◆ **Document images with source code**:
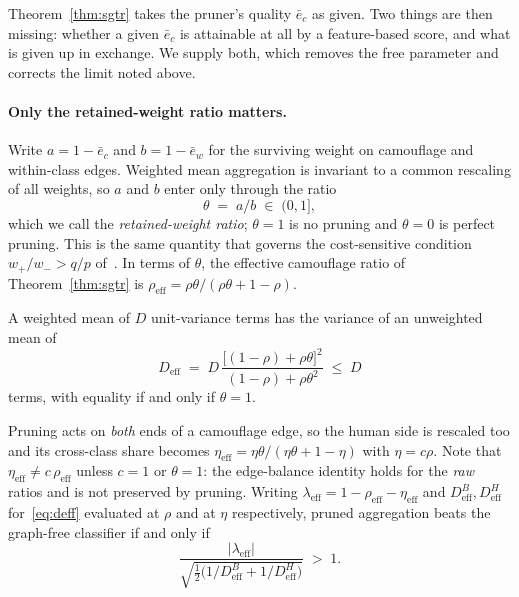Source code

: \documentclass[../elsevier.tex]{subfiles}
\begin{document}
Theorem~\ref{thm:sgtr} takes the pruner's quality $\bar e_c$ as given. Two things
are then missing: whether a given $\bar e_c$ is attainable at all by a
feature-based score, and what is given up in exchange. We supply both, which
removes the free parameter and corrects the limit noted above.

\paragraph{Only the retained-weight ratio matters.}
Write $a = 1-\bar e_c$ and $b = 1-\bar e_w$ for the surviving weight on camouflage
and within-class edges. Weighted mean aggregation is invariant to a common rescaling
of all weights, so $a$ and $b$ enter only through the ratio
\begin{equation}
    \theta \;=\; a/b \;\in\; (0,1] ,
    \label{eq:theta}
\end{equation}
which we call the \emph{retained-weight ratio}; $\theta = 1$ is no pruning and
$\theta = 0$ is perfect pruning. This is the same quantity that governs the
cost-sensitive condition $w_+/w_- > q/p$ of~\citep{weiss2026cost}. In terms of
$\theta$, the effective camouflage ratio of Theorem~\ref{thm:sgtr} is
$\rho_{\mathrm{eff}} = \rho\theta/(\rho\theta + 1-\rho)$.

\begin{proposition}
\label{prop:deff}
A weighted mean of $D$ unit-variance terms has the variance of an unweighted mean
of
\begin{equation}
    D_{\mathrm{eff}}
    \;=\; D\,\frac{\bigl[(1-\rho) + \rho\theta\bigr]^2}
                   {(1-\rho) + \rho\theta^{2}}
    \;\leq\; D
    \label{eq:deff}
\end{equation}
terms, with equality if and only if $\theta = 1$.

Pruning acts on \emph{both} ends of a camouflage edge, so the human side is
rescaled too and its cross-class share becomes
$\eta_{\mathrm{eff}} = \eta\theta/(\eta\theta + 1-\eta)$ with $\eta = c\rho$. Note
that $\eta_{\mathrm{eff}} \neq c\,\rho_{\mathrm{eff}}$ unless $c=1$ or $\theta=1$:
the edge-balance identity holds for the \emph{raw} ratios and is not preserved by
pruning. Writing
$\lambda_{\mathrm{eff}} = 1 - \rho_{\mathrm{eff}} - \eta_{\mathrm{eff}}$ and
$D^{B}_{\mathrm{eff}}, D^{H}_{\mathrm{eff}}$ for~\eqref{eq:deff} evaluated at $\rho$
and at $\eta$ respectively, pruned aggregation beats the graph-free classifier if and
only if
\begin{equation}
    \frac{|\lambda_{\mathrm{eff}}|}
         {\sqrt{\tfrac12\bigl(1/D^{B}_{\mathrm{eff}} + 1/D^{H}_{\mathrm{eff}}\bigr)}}
    \;>\; 1 .
    \label{eq:pruned-condition}
\end{equation}
\end{proposition}
\end{document}

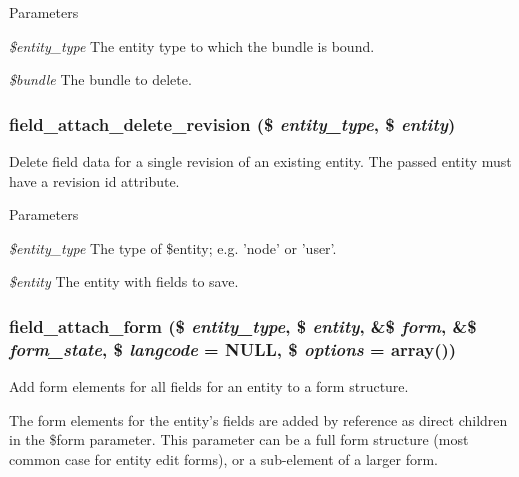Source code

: \begin{DoxyParams}{Parameters}
\item[{\em \$entity\_\-type}]The entity type to which the bundle is bound. \item[{\em \$bundle}]The bundle to delete. \end{DoxyParams}
\hypertarget{group__field__attach_gaa9eae65e6d9f1996cb27a55ba25b56e9}{
\subsubsection[{field\_\-attach\_\-delete\_\-revision}]{\setlength{\rightskip}{0pt plus 5cm}field\_\-attach\_\-delete\_\-revision (\$ {\em entity\_\-type}, \/  \$ {\em entity})}}
\label{group__field__attach_gaa9eae65e6d9f1996cb27a55ba25b56e9}
Delete field data for a single revision of an existing entity. The passed entity must have a revision id attribute.


\begin{DoxyParams}{Parameters}
\item[{\em \$entity\_\-type}]The type of \$entity; e.g. 'node' or 'user'. \item[{\em \$entity}]The entity with fields to save. \end{DoxyParams}
\hypertarget{group__field__attach_gac5bd0213dae78f7c1b3235f3acdde2c6}{
\subsubsection[{field\_\-attach\_\-form}]{\setlength{\rightskip}{0pt plus 5cm}field\_\-attach\_\-form (\$ {\em entity\_\-type}, \/  \$ {\em entity}, \/  \&\$ {\em form}, \/  \&\$ {\em form\_\-state}, \/  \$ {\em langcode} = {\ttfamily NULL}, \/  \$ {\em options} = {\ttfamily array()})}}
\label{group__field__attach_gac5bd0213dae78f7c1b3235f3acdde2c6}
Add form elements for all fields for an entity to a form structure.

The form elements for the entity's fields are added by reference as direct children in the \$form parameter. This parameter can be a full form structure (most common case for entity edit forms), or a sub-\/element of a larger form.

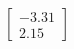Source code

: \documentclass[preview]{standalone}
\begin{document}
\begin{align*}
\begin{bmatrix} -3.31 \\ 2.15 \end{bmatrix}
\end{align*}
\end{document}

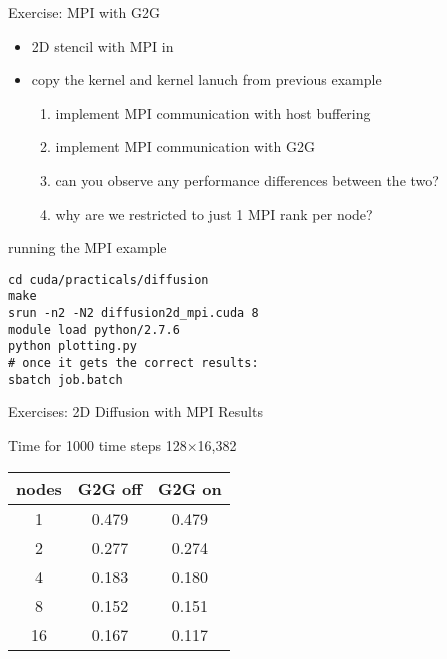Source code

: \begin{frame}[fragile]{Exercise: MPI with G2G}
    \begin{itemize}
        \item 2D stencil with MPI in 
        \item copy the kernel and kernel lanuch from previous example
        \begin{enumerate}
            \item implement MPI communication with host buffering
            \item implement MPI communication with G2G
            \item can you observe any performance differences between the two?
            \item why are we restricted to just 1 MPI rank per node?
        \end{enumerate}
    \end{itemize}

    \begin{code}{running the MPI example}
        \begin{lstlisting}[style=boxcudatiny]
cd cuda/practicals/diffusion
make
srun -n2 -N2 diffusion2d_mpi.cuda 8
module load python/2.7.6
python plotting.py
# once it gets the correct results:
sbatch job.batch
        \end{lstlisting}
   \end{code}

\end{frame}

\begin{frame}[fragile]{Exercises: 2D Diffusion with MPI Results}
   \begin{info}{Time for 1000 time steps \@ 128$\times$16,382}
       \begin{center}
           \begin{tabular}{ccc}
               \hline
               nodes   &   G2G off & G2G on \\
                \hline
                1      &   0.479   & 0.479  \\
                2      &   0.277   & 0.274  \\
                4      &   0.183   & 0.180  \\
                8      &   0.152   & 0.151  \\
               16      &   0.167   & 0.117  \\
           \end{tabular}
       \end{center}
   \end{info}
\end{frame}

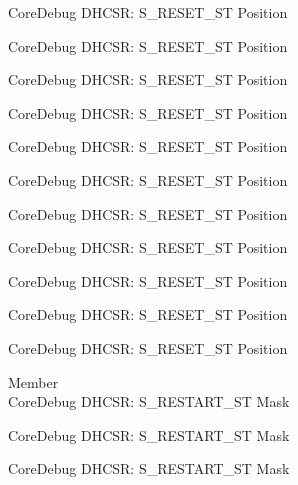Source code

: \begin{DoxyRefList}
\label{deprecated__deprecated000381}%
%
Core\+Debug DHCSR\+: S\+\_\+\+RESET\+\_\+\+ST Position 

\label{deprecated__deprecated000460}%
%
Core\+Debug DHCSR\+: S\+\_\+\+RESET\+\_\+\+ST Position 

\label{deprecated__deprecated000562}%
%
Core\+Debug DHCSR\+: S\+\_\+\+RESET\+\_\+\+ST Position 

\label{deprecated__deprecated000668}%
%
Core\+Debug DHCSR\+: S\+\_\+\+RESET\+\_\+\+ST Position 

\label{deprecated__deprecated000768}%
%
Core\+Debug DHCSR\+: S\+\_\+\+RESET\+\_\+\+ST Position 

\label{deprecated__deprecated000822}%
%
Core\+Debug DHCSR\+: S\+\_\+\+RESET\+\_\+\+ST Position 

\label{deprecated__deprecated000907}%
%
Core\+Debug DHCSR\+: S\+\_\+\+RESET\+\_\+\+ST Position 

\label{deprecated__deprecated000964}%
%
Core\+Debug DHCSR\+: S\+\_\+\+RESET\+\_\+\+ST Position 

\label{deprecated__deprecated001040}%
%
Core\+Debug DHCSR\+: S\+\_\+\+RESET\+\_\+\+ST Position 

\label{deprecated__deprecated001119}%
%
Core\+Debug DHCSR\+: S\+\_\+\+RESET\+\_\+\+ST Position 

\label{deprecated__deprecated001221}%
%
Core\+Debug DHCSR\+: S\+\_\+\+RESET\+\_\+\+ST Position  
\item[Member \doxylink{group___c_m_s_i_s___s_c_b_gabe3254d40aaa482987ff31584d2a3240}{Core\+Debug\+\_\+\+DHCSR\+\_\+\+S\+\_\+\+RESTART\+\_\+\+ST\+\_\+\+Msk} ]\hfill \\
\label{deprecated__deprecated000008}%
%
Core\+Debug DHCSR\+: S\+\_\+\+RESTART\+\_\+\+ST Mask 

\label{deprecated__deprecated000108}%
%
Core\+Debug DHCSR\+: S\+\_\+\+RESTART\+\_\+\+ST Mask 

\label{deprecated__deprecated000162}%
%
Core\+Debug DHCSR\+: S\+\_\+\+RESTART\+\_\+\+ST Mask 


\end{DoxyRefList}

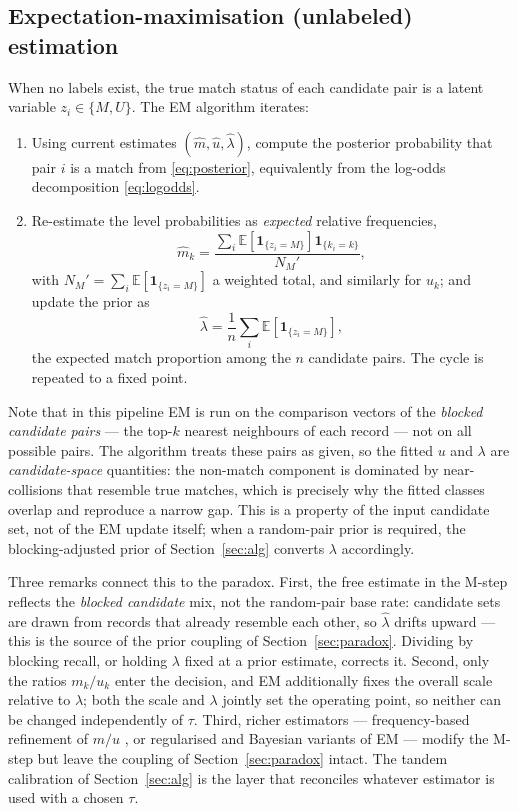 \documentclass[conference]{IEEEtran}
\begin{document}
\begin{appendices}
\subsection{Expectation-maximisation (unlabeled) estimation}
When no labels exist, the true match status of each candidate pair is a latent variable
$z_i\in\{M,U\}$. The EM algorithm iterates:
\begin{enumerate}
\item[\textbf{E-step.}] Using current estimates $(\hat m,\hat u,\hat\lambda)$, compute the
posterior probability that pair $i$ is a match from \eqref{eq:posterior}, equivalently from
the log-odds decomposition \eqref{eq:logodds}.
\item[\textbf{M-step.}] Re-estimate the level probabilities as \emph{expected} relative
frequencies,
\begin{equation}
\hat m_k=\frac{\sum_{i}\mathbb E[ \mathbf 1_{\{z_i=M\}}]\mathbf 1_{\{k_i=k\}}}{N_M'},
\end{equation}
with $N_M'=\sum_i \mathbb E[\mathbf 1_{\{z_i=M\}}]$ a weighted total, and similarly for
$u_k$; and update the prior as
\begin{equation}
\hat\lambda=\frac{1}{n}\sum_i\mathbb E[\mathbf 1_{\{z_i=M\}}],
\end{equation}
the expected match proportion among the $n$ candidate pairs. The cycle is repeated to a
fixed point.
\end{enumerate}

Note that in this pipeline EM is run on the comparison vectors of the \emph{blocked
candidate pairs} --- the top-$k$ nearest neighbours of each record --- not on all possible
pairs. The algorithm treats these pairs as given, so the fitted $u$ and $\lambda$ are
\emph{candidate-space} quantities: the non-match component is dominated by near-collisions
that resemble true matches, which is precisely why the fitted classes overlap and reproduce a
narrow gap. This is a property of the input candidate set, not of the EM update itself; when
a random-pair prior is required, the blocking-adjusted prior of Section~\ref{sec:alg}
converts $\lambda$ accordingly.

Three remarks connect this to the paradox. First, the free estimate in the M-step reflects
the \emph{blocked candidate} mix, not the random-pair base rate: candidate sets are drawn
from records that already resemble each other, so $\hat\lambda$ drifts upward --- this is the
source of the prior coupling of Section~\ref{sec:paradox}. Dividing by blocking recall, or
holding $\lambda$ fixed at a prior estimate, corrects it. Second, only the ratios $m_k/u_k$
enter the decision, and EM additionally fixes the overall scale relative to $\lambda$; both
the scale and $\lambda$ jointly set the operating point, so neither can be changed
independently of $\tau$. Third, richer estimators --- frequency-based refinement of $m/u$
\cite{winkler2000}, or regularised and Bayesian variants of EM \cite{mclachlan2000} ---
modify the M-step but leave the coupling of Section~\ref{sec:paradox} intact. The tandem
calibration of Section~\ref{sec:alg} is the layer that reconciles whatever estimator is used
with a chosen $\tau$.

\end{appendices}
\end{document}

◆ **Work required**: Your answer should be the lines above that contain the word "prior", copied out.

◆ **Task solution**:
$u_k$; and update the prior as
a random-pair prior is required, the blocking-adjusted prior of Section~\ref{sec:alg}
source of the prior coupling of Section~\ref{sec:paradox}. Dividing by blocking recall, or
holding $\lambda$ fixed at a prior estimate, corrects it. Second, only the ratios $m_k/u_k$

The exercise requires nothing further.